7 ways to overcome body shaming
There is really no formula for controlling what other people say about our bodies. However, in some situations, we can create boundaries to protect ourselves. Learning to stand up for ourselves positively and healthily is important. Here are seven ways that can help you overcome body shaming:
Prioritize your comfort
If you find yourself in a circle where “jokes” are being made about your body or other people’s bodies that are making you uncomfortable, you can either say something or just walk away. Remember: your comfort is important and you should feel safe around people you love.
In mainstream media, we often see that thin, white, non-disabled bodies are the most desirable and perfect. For example, a study reported that 12th-grade girls’ perception of body shape was influenced by magazine pictures, and 47% report they want to lose weight because of magazine pictures. For this reason, it is very important that you use social media wisely, and follow people who represent you.
If possible, set limits
I recently came across an image on Facebook that says, ‘the family tree can also be pruned.’ Often, we keep people close to us because they are family or very close friends. But keep in mind that if those people bring you negative feelings or just criticism, it’s not wrong to protect yourself.
Surround yourself with people who support you
It has been proven that social support is utilized for buffering the adverse effects of stress on mental health and may reduce the negative health consequences of body shaming. So, identify body positive people within your circle or in the places you often visit. Think of those people who celebrate their body for what it is, treat it well, and don’t comment on other people’s physical appearance or their own.
Seek a professional
Seeking professional help in situations we can’t control is a good approach. It is completely normal to feel vulnerable, especially if we have received negative comments about who we are, but remember that asking for help when going through a difficult time is not something to be embarrassed about.
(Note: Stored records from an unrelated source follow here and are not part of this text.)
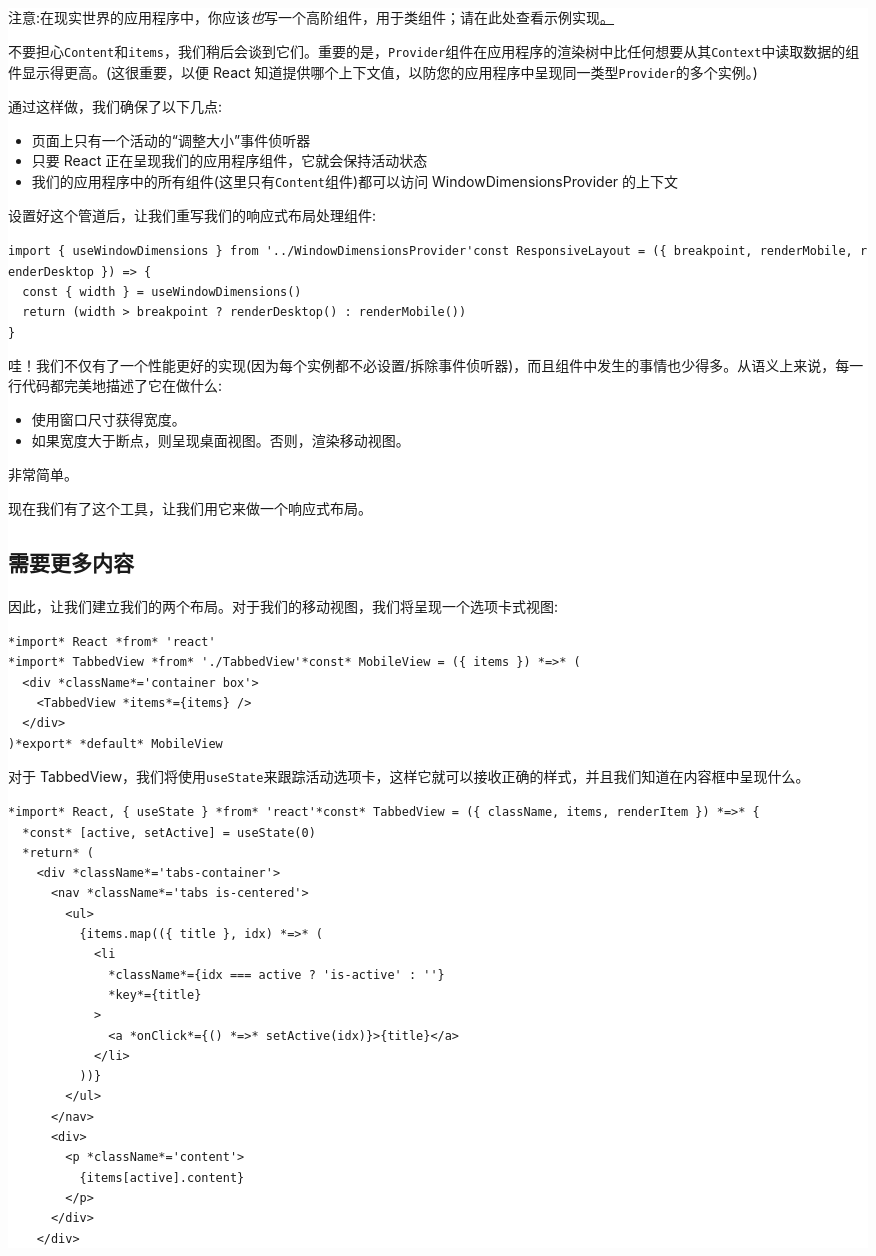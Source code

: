 注意:在现实世界的应用程序中，你应该*也*写一个高阶组件，用于类组件；请在此处查看示例实现[。](https://github.com/pdeona/responsive-layout-hooks/blob/master/src/components/withWindowDimensions/withWindowDimensions.js)

不要担心`Content`和`items`，我们稍后会谈到它们。重要的是，`Provider`组件在应用程序的渲染树中比任何想要从其`Context`中读取数据的组件显示得更高。(这很重要，以便 React 知道提供哪个上下文值，以防您的应用程序中呈现同一类型`Provider`的多个实例。)

通过这样做，我们确保了以下几点:

*   页面上只有一个活动的“调整大小”事件侦听器
*   只要 React 正在呈现我们的应用程序组件，它就会保持活动状态
*   我们的应用程序中的所有组件(这里只有`Content`组件)都可以访问 WindowDimensionsProvider 的上下文

设置好这个管道后，让我们重写我们的响应式布局处理组件:

```
import { useWindowDimensions } from '../WindowDimensionsProvider'const ResponsiveLayout = ({ breakpoint, renderMobile, renderDesktop }) => {
  const { width } = useWindowDimensions()
  return (width > breakpoint ? renderDesktop() : renderMobile())
}
```

哇！我们不仅有了一个性能更好的实现(因为每个实例都不必设置/拆除事件侦听器)，而且组件中发生的事情也少得多。从语义上来说，每一行代码都完美地描述了它在做什么:

*   使用窗口尺寸获得宽度。
*   如果宽度大于断点，则呈现桌面视图。否则，渲染移动视图。

非常简单。

现在我们有了这个工具，让我们用它来做一个响应式布局。

## 需要更多内容

因此，让我们建立我们的两个布局。对于我们的移动视图，我们将呈现一个选项卡式视图:

```
*import* React *from* 'react'
*import* TabbedView *from* './TabbedView'*const* MobileView = ({ items }) *=>* (
  <div *className*='container box'>
    <TabbedView *items*={items} />
  </div>
)*export* *default* MobileView
```

对于 TabbedView，我们将使用`useState`来跟踪活动选项卡，这样它就可以接收正确的样式，并且我们知道在内容框中呈现什么。

```
*import* React, { useState } *from* 'react'*const* TabbedView = ({ className, items, renderItem }) *=>* {
  *const* [active, setActive] = useState(0)
  *return* (
    <div *className*='tabs-container'>
      <nav *className*='tabs is-centered'>
        <ul>
          {items.map(({ title }, idx) *=>* (
            <li
              *className*={idx === active ? 'is-active' : ''}
              *key*={title}
            >
              <a *onClick*={() *=>* setActive(idx)}>{title}</a>
            </li>
          ))}
        </ul>
      </nav>
      <div>
        <p *className*='content'>
          {items[active].content}
        </p>
      </div>
    </div>
```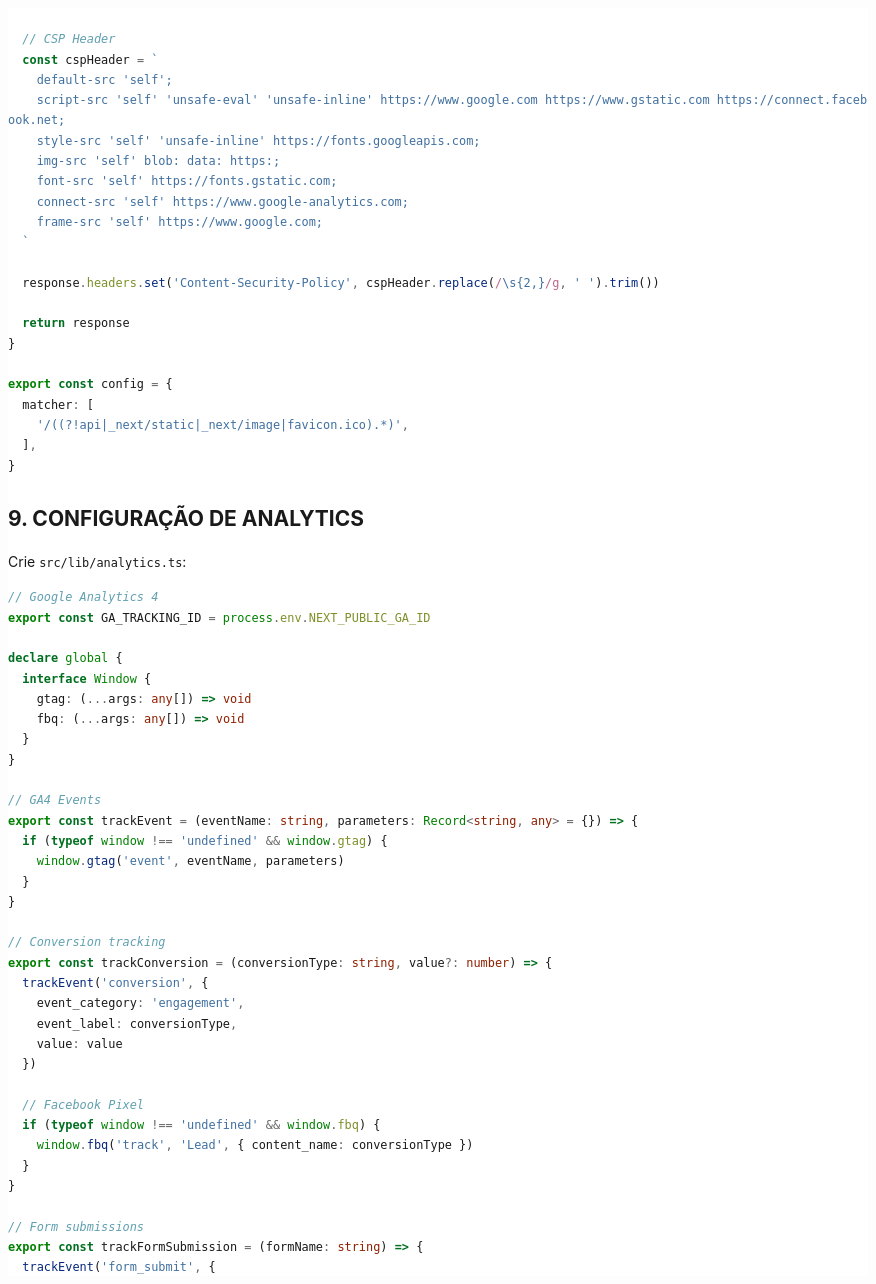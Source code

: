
 ```typescript
  
  // CSP Header
  const cspHeader = `
    default-src 'self';
    script-src 'self' 'unsafe-eval' 'unsafe-inline' https://www.google.com https://www.gstatic.com https://connect.facebook.net;
    style-src 'self' 'unsafe-inline' https://fonts.googleapis.com;
    img-src 'self' blob: data: https:;
    font-src 'self' https://fonts.gstatic.com;
    connect-src 'self' https://www.google-analytics.com;
    frame-src 'self' https://www.google.com;
  `
  
  response.headers.set('Content-Security-Policy', cspHeader.replace(/\s{2,}/g, ' ').trim())
  
  return response
}

export const config = {
  matcher: [
    '/((?!api|_next/static|_next/image|favicon.ico).*)',
  ],
}
```

## 9. CONFIGURAÇÃO DE ANALYTICS
Crie `src/lib/analytics.ts`:

```typescript
// Google Analytics 4
export const GA_TRACKING_ID = process.env.NEXT_PUBLIC_GA_ID

declare global {
  interface Window {
    gtag: (...args: any[]) => void
    fbq: (...args: any[]) => void
  }
}

// GA4 Events
export const trackEvent = (eventName: string, parameters: Record<string, any> = {}) => {
  if (typeof window !== 'undefined' && window.gtag) {
    window.gtag('event', eventName, parameters)
  }
}

// Conversion tracking
export const trackConversion = (conversionType: string, value?: number) => {
  trackEvent('conversion', {
    event_category: 'engagement',
    event_label: conversionType,
    value: value
  })
  
  // Facebook Pixel
  if (typeof window !== 'undefined' && window.fbq) {
    window.fbq('track', 'Lead', { content_name: conversionType })
  }
}

// Form submissions
export const trackFormSubmission = (formName: string) => {
  trackEvent('form_submit', {
```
It doesn’t mean you are weak; it makes you strong because you are able to identify when you need help and know what is best for you.
For a long time, I refused to wear certain types of clothes that showed my legs. Thenone day, I fell in love with a dress, bought it, and kept it in my closet for a year. After several fights with myself, I decided to wear it. I decided to face my fear. Then, I determined that at least once a week, I would wear a dress or skirt. For me, it was a way to care, honor, and appreciate my legs. Facing my insecurities is an everyday hurdle, and so is practicing self-love. There are days when it’s harder to love my legs or even my skin color, but my body is who I am. “Since I don’t look like every other girl, it takes a while to be okay with that. To be different. But different is good.” — Serena Williams
Promote the acceptance of all bodies
The National Association of Anorexia Nervosa and Associated Disorders suggests that one way to fight back against body shaming is by using our platforms (social media). If you feel ready, do not hesitate to share your experience in posts or even in blogs. A simple action such as posting a picture of you being yourself can help others build confidence and acceptance of their own bodies.
There are still many stigmas that we must address, and for that, it is necessary to work as a community, as a society, and as individuals. We can start little by little, by taking care of ourselves (self-criticism is also considered body shaming) and recognizing our own beauty before recognizing the beauty of others. It is important to acknowledge beauty regardless of expression, disabilities, age, or gender identity. Aiming to achieve body positivity is also aiming for better holistic health for ourselves. I don’t know about you, but my friends and I always felt we don’t belong in this world; we deserve not to feel this way, and so does everyone else.